━━━ Recorded data ━━━

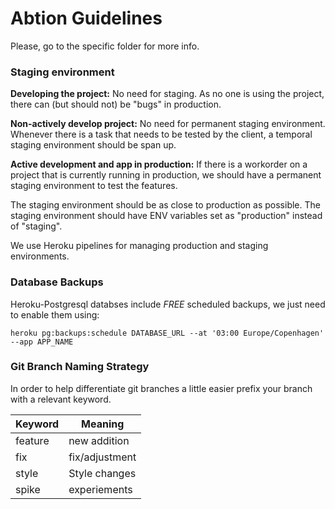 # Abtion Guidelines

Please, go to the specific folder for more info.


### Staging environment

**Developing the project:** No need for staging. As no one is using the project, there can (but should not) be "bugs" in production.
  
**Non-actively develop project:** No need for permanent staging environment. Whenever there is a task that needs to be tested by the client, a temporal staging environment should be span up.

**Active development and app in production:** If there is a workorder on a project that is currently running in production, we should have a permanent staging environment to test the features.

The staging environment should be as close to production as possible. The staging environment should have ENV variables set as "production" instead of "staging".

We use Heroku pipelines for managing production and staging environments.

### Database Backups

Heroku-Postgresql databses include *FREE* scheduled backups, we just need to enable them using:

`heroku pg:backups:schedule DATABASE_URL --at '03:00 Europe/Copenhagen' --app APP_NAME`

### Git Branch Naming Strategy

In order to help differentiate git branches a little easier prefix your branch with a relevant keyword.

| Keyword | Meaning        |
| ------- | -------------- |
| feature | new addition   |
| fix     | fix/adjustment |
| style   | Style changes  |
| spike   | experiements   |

━━━
━━━ Recorded data ━━━

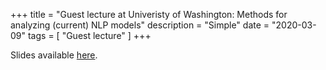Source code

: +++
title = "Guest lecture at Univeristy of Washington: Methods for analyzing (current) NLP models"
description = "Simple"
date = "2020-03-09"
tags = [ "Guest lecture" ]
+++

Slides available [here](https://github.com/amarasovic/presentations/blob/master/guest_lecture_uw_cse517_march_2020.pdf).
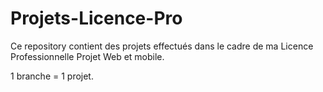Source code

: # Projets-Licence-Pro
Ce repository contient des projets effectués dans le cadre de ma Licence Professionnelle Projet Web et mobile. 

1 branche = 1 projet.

━━━

From the records above, copy exactly the stretch from the line holding "# Abtion Guidelines" through the line holding "the project:** No", both ends included, without the pictures.

 # Abtion Guidelines

Please, go to the specific folder for more info.


### Staging environment

**Developing the project:** No need for staging. As no one is using the project, there can (but should not) be "bugs" in production.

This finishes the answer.